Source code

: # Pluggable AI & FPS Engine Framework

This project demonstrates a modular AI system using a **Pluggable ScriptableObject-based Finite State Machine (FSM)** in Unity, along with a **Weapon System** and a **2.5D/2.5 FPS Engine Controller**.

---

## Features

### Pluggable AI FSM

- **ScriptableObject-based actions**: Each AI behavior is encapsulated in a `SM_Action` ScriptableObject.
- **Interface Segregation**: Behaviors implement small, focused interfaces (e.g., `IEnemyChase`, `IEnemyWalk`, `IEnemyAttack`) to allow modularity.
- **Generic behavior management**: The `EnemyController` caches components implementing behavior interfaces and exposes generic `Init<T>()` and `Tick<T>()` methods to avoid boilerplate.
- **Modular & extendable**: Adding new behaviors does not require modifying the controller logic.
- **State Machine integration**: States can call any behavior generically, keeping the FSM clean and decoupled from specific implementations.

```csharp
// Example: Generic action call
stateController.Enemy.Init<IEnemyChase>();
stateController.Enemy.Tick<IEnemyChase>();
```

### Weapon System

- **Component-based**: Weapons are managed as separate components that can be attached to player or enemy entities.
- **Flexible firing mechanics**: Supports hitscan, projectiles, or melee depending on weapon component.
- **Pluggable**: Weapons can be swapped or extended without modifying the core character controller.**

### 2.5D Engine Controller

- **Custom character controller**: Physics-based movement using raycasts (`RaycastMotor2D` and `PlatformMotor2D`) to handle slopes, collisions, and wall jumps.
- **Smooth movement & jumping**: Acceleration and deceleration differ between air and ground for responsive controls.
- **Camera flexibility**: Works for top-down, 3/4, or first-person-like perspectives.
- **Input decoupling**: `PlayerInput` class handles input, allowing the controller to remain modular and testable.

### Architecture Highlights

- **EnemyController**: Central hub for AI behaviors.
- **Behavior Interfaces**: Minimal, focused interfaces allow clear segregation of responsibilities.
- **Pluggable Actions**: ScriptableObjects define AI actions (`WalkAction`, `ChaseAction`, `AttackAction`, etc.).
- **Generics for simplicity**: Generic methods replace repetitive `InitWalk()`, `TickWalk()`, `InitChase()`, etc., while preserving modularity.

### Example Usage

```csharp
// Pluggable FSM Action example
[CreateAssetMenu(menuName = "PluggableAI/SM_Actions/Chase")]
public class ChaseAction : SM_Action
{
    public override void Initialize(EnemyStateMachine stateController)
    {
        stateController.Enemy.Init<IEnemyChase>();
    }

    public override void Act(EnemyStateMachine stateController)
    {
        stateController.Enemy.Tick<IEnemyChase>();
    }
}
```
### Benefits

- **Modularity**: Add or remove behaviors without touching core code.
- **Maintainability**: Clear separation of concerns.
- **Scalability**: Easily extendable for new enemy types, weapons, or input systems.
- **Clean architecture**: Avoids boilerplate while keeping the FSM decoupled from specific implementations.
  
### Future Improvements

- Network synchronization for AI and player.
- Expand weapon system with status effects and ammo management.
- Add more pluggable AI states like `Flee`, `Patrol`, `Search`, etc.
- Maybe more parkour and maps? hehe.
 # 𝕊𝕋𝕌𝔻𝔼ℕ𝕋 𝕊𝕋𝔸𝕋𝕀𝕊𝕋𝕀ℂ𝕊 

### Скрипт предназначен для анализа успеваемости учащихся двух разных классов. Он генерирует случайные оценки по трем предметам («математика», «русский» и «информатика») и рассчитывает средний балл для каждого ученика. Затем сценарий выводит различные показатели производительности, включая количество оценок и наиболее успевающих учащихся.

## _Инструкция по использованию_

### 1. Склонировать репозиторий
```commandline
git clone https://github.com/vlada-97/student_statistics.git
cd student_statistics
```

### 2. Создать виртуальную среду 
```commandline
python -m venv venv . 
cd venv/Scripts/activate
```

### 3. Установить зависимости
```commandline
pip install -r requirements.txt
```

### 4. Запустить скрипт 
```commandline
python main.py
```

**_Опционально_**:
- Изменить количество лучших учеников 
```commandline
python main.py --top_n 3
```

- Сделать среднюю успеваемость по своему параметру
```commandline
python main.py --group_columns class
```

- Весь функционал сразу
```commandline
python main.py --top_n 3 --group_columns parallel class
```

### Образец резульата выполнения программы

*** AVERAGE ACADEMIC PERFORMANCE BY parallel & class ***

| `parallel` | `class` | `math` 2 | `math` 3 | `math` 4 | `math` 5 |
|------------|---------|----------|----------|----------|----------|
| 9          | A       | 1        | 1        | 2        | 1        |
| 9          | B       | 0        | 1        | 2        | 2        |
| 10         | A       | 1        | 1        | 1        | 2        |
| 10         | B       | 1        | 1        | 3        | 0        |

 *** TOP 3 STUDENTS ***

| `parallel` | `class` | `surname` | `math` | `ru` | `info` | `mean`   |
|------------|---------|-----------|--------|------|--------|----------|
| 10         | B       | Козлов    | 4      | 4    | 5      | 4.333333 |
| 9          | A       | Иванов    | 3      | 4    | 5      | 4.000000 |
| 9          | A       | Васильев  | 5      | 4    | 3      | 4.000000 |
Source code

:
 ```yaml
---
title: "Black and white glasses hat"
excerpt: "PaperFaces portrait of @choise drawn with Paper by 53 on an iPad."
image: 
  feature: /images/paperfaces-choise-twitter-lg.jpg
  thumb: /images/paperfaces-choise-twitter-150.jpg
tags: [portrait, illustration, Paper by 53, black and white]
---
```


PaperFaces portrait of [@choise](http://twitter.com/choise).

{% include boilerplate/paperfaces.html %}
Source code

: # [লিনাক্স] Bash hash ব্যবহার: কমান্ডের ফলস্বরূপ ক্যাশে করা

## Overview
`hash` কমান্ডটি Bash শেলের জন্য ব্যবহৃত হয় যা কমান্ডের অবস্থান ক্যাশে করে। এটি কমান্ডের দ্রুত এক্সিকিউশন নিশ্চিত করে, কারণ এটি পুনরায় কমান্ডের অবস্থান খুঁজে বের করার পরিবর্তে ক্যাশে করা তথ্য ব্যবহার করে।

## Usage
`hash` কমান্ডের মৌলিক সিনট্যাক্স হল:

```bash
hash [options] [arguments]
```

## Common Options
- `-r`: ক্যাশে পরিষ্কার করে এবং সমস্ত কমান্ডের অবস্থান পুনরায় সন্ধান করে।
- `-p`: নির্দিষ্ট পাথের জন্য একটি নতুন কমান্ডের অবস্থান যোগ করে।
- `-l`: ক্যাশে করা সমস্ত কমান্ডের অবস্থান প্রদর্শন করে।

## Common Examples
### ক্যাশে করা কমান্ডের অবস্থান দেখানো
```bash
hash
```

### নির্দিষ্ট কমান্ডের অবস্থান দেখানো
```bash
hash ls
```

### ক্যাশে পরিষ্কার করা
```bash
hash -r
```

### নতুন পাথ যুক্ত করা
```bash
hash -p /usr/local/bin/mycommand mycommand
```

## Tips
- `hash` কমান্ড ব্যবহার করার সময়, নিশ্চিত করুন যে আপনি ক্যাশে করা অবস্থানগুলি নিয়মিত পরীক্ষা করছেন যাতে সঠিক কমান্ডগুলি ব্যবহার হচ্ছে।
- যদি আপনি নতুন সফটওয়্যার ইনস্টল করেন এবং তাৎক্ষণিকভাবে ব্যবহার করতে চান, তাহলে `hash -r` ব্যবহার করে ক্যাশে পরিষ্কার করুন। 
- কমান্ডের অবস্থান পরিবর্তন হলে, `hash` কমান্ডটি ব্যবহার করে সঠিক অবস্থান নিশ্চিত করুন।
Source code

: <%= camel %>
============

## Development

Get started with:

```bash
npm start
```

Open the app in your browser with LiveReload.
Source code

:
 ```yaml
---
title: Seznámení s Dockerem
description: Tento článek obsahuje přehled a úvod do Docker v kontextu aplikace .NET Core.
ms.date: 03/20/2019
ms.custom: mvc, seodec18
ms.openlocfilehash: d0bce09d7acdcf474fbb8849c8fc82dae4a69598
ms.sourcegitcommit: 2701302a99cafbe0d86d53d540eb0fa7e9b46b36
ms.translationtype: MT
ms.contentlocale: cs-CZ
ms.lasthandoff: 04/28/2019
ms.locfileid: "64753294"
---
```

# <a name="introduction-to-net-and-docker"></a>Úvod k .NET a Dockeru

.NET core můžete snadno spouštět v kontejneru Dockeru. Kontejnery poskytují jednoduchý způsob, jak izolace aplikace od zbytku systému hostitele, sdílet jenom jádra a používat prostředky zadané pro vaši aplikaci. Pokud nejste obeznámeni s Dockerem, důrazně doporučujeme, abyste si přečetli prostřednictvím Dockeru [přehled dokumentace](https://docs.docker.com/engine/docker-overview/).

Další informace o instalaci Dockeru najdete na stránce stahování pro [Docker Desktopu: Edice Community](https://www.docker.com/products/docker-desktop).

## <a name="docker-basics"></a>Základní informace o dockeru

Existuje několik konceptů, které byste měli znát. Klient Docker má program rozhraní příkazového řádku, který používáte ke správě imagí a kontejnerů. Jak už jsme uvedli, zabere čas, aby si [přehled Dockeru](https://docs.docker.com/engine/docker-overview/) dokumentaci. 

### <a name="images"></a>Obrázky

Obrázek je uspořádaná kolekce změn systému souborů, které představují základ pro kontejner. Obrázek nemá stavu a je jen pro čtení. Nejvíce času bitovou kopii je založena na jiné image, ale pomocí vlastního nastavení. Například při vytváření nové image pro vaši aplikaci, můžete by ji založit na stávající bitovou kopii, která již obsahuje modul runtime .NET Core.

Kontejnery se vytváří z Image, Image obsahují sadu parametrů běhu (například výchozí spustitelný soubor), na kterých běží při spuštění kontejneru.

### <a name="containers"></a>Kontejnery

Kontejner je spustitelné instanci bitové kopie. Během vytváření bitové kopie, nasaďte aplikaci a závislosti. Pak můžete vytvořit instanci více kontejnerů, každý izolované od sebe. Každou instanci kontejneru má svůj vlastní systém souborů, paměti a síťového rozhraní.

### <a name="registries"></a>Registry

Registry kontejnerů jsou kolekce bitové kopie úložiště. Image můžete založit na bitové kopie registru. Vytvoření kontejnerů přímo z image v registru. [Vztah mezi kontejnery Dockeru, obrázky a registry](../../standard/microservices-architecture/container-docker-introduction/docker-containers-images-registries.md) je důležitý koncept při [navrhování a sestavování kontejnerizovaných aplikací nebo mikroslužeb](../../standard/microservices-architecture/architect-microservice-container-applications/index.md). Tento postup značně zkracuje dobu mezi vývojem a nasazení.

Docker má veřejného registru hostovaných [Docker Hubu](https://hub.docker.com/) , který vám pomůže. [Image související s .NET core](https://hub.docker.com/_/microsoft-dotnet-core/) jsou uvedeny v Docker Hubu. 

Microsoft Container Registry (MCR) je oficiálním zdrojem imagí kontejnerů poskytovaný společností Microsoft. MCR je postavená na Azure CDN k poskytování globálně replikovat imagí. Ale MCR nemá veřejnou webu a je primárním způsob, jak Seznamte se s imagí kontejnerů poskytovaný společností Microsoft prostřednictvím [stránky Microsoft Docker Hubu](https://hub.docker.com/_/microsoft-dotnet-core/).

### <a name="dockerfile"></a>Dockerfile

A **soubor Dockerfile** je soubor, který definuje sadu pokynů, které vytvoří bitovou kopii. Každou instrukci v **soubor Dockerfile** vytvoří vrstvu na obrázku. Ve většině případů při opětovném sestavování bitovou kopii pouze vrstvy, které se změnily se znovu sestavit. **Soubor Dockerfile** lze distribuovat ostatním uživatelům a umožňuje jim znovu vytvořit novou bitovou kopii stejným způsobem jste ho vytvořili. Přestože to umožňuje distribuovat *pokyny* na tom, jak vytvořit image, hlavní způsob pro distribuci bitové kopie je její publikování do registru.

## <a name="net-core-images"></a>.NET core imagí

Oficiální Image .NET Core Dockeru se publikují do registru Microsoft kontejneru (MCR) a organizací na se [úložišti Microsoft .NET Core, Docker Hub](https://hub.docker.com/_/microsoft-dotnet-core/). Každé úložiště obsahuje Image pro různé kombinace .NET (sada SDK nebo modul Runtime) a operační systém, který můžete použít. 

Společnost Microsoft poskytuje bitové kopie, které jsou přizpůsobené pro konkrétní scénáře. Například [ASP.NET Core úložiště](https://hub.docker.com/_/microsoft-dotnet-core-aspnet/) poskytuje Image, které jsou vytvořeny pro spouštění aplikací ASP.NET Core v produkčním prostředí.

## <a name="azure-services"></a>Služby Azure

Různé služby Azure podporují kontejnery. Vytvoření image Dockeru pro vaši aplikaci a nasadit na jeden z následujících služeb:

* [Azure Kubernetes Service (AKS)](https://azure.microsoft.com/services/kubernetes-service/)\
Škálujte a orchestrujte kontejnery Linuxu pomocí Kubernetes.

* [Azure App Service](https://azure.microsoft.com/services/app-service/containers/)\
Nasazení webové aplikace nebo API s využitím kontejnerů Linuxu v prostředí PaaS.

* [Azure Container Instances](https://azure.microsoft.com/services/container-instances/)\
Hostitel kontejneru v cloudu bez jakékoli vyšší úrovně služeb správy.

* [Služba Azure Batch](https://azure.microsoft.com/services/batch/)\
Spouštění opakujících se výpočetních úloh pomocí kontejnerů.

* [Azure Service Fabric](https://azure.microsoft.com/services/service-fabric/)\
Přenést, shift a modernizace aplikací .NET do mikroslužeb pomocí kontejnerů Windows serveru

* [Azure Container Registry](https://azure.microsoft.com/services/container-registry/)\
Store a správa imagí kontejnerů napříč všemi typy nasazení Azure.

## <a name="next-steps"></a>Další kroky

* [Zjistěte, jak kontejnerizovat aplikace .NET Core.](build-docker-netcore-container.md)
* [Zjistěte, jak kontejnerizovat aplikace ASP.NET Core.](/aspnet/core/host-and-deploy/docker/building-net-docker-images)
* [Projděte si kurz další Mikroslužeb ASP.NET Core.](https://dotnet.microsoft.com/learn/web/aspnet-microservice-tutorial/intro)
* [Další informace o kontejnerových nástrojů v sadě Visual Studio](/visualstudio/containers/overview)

* * * * * * *

● Work request: Take from the listing above each line containing "modifying".

● Exercise output:
- **Modular & extendable**: Adding new behaviors does not require modifying the controller logic.
- **Pluggable**: Weapons can be swapped or extended without modifying the core character controller.**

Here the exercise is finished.